Ali Dima Duba & Nuira Diba Billa v Speaker, County Assembly of Isiolo & County Assembly of Isiolo [2020] KEHC 8432 (KLR) | Jurisdiction Of High Court | Esheria

Ali Dima Duba & Nuira Diba Billa v Speaker, County Assembly of Isiolo & County Assembly of Isiolo [2020] KEHC 8432 (KLR)

Full Case Text

REPUBLIC OF KENYA

IN THE HIGH COURT OF KENYA AT MILIMANI (NAIROBI)

CONSTITUTIONAL & HUMAN RIGHTS DIVISION

PETITION NO.430 OF 2019

AND

IN THE MATTER OF THE COUNTY GOVERNMENTS ACT NO. 17 OF 2012

AND

IN THE MATTER OF THE STANDING ORDERS FOR THE COUNTY ASSEMBLY OF ISIOLO

AND

IN THE MATTER OF ARTICLES 10;22;23;27;47;50;165;176;185;

AND 258 OF THE CONSTITUTION OF KENYA, 2010 AS READ

WITH THE FAIR ADMINISTRAATIVE ACTIONS ACT

BETWEEN

ALI DIMA DUBA.......................................................................1ST PETITIONER

NUIRA DIBA BILLA................................................................2ND PETITIONER

AND

SPEAKER, COUNTY ASSEMBLY OF ISIOLO.................1ST RESPONDENT

COUNTY ASSEMBLY OF ISIOLO.....................................2ND RESPONDENT

RULING

1. Before me are two applications for determination.  The first application is by the Respondents brought pursuant to article 165 of the constitution, section 12 and 15 of the Civil Procedure Act and Rule 8 of the Constitution of Kenya (Protection of rights and fundamental Freedoms) Practice and is dated 18th November 2019.  The second application by the petitioners is brought pursuant to Articles 10, 22, 23,27,47,50,165,176,185 and 258 of the Constitution of Kenya and is dated 26/11/2019.

2. The two applications were heard together and I propose to do ruling in respect of each application.

A. Application dated 18th November by the Respondents.

3. The Respondents in their application mainly pray that this petition be transferred to the High Court in Meru for hearing and determination.  The reasons given for seeking transfer are that the High Court at Milimani Law Courts; Nairobi lacks the requisite jurisdiction to hear and determine this petition; that the cause of action arose in Isiolo County and as such only the High Court in Meru has the territorial jurisdiction to hear and determine this petition; that the parties in this petition and all prospective witnesses reside in Isiolo County and it is more convenient and cost effective to have this matter transferred to Meru High Court which has requisite jurisdiction; that there is no arguable or good ground for filing this petition in Nairobi and lastly parties are likely to incur exorbitant costs if the petition is heard in Nairobi.

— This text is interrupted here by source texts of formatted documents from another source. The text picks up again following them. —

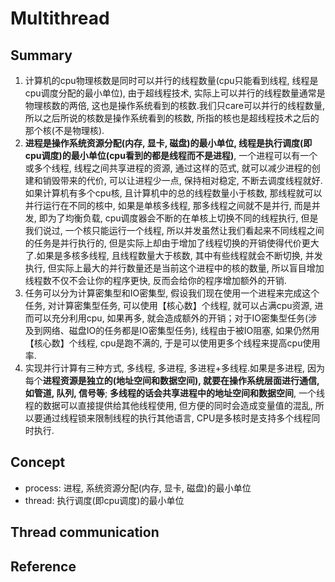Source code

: # Multithread

## Summary

1. 计算机的cpu物理核数是同时可以并行的线程数量(cpu只能看到线程, 线程是cpu调度分配的最小单位), 由于超线程技术, 实际上可以并行的线程数量通常是物理核数的两倍, 这也是操作系统看到的核数.我们只care可以并行的线程数量, 所以之后所说的核数是操作系统看到的核数, 所指的核也是超线程技术之后的那个核(不是物理核).
2. **进程是操作系统资源分配(内存, 显卡, 磁盘)的最小单位, 线程是执行调度(即cpu调度)的最小单位(cpu看到的都是线程而不是进程)**, 一个进程可以有一个或多个线程, 线程之间共享进程的资源, 通过这样的范式, 就可以减少进程的创建和销毁带来的代价, 可以让进程少一点, 保持相对稳定, 不断去调度线程就好.如果计算机有多个cpu核, 且计算机中的总的线程数量小于核数, 那线程就可以并行运行在不同的核中, 如果是单核多线程, 那多线程之间就不是并行, 而是并发, 即为了均衡负载, cpu调度器会不断的在单核上切换不同的线程执行, 但是我们说过, 一个核只能运行一个线程, 所以并发虽然让我们看起来不同线程之间的任务是并行执行的, 但是实际上却由于增加了线程切换的开销使得代价更大了.如果是多核多线程, 且线程数量大于核数, 其中有些线程就会不断切换, 并发执行, 但实际上最大的并行数量还是当前这个进程中的核的数量, 所以盲目增加线程数不仅不会让你的程序更快, 反而会给你的程序增加额外的开销.
3. 任务可以分为计算密集型和IO密集型, 假设我们现在使用一个进程来完成这个任务, 对计算密集型任务, 可以使用【核心数】个线程, 就可以占满cpu资源, 进而可以充分利用cpu, 如果再多, 就会造成额外的开销；对于IO密集型任务(涉及到网络、磁盘IO的任务都是IO密集型任务), 线程由于被IO阻塞, 如果仍然用【核心数】个线程, cpu是跑不满的, 于是可以使用更多个线程来提高cpu使用率.
4. 实现并行计算有三种方式, 多线程, 多进程, 多进程+多线程.如果是多进程, 因为每个**进程资源是独立的(地址空间和数据空间), 就要在操作系统层面进行通信, 如管道, 队列, 信号等**; **多线程的话会共享进程中的地址空间和数据空间**, 一个线程的数据可以直接提供给其他线程使用, 但方便的同时会造成变量值的混乱, 所以要通过线程锁来限制线程的执行其他语言, CPU是多核时是支持多个线程同时执行.

## Concept

* process: 进程, 系统资源分配(内存, 显卡, 磁盘)的最小单位
* thread: 执行调度(即cpu调度)的最小单位


<!-- 
fixme: 填补此处详细内容
线程间共享:

* 进程的内存, 显卡, 磁盘等资源

线程间不共享:

* 栈 -->

## Thread communication

## Reference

4. The application is supported by supporting affidavit by Hussein Halake Roba sworn on 18th November 2018, who has reiterated the grounds on the face of the application in support of the application and accuses the petitioners of being guilty of forum shopping and deposes that the petitioners have been flaunting that they did deliberately file the petition in Nairobi so as to punish the Respondents and cause untold hardship to the Respondents in terms of travel and other logistics.

5. The petitioners are opposed to the Respondents application for transfer and in doing so, rely on sworn affidavits by Ali Dima Bura sworn on 26th November 2019 and by Nura Diba Billa sworn on 26th November 2019.

6. The petitioners in reply contend, that the Respondents application amount to forum shopping, and the same amounts to an abuse of the court process.  The petitioners deny being guilty of forum shopping.  It is further averred by the petitioners that the question of cost is speculative as no such evidence has been placed before court in support of assertions on costs.  It is further urged the applicants have come to this court with unclear hands as they have disregarded the orders of this court issued on 30/10/2019 and as such, it is urged, they do not deserve any such orders or sympathy from this court until they purge the contempt. It is further submitted that it has not been demonstrated that this court lacks competence to hear and determine the instant application and petition, as no such materials has been placed before it in support of the allegation.

7. The petitioners further argue that they have at no material time been flaunting that they filed the instant petition in Nairobi in order to punish the Respondents.

8. It is further urged that petitioners fear for their life and security as  members of County Assembly of Isiolo are in danger, to which this matter they have reported to DCIO Isiolo (annexture ADD -1A and ADD -1B copies of O.B).  The petitioners urge that they are apprehensive, that the Respondents will hire goons to cause harm upon them whenever they attend court proceeding in Meru and therefore feel safe when this matter is handled in Nairobi, which is a neutral arbiter (see ADD-3) a report of misappropriation report).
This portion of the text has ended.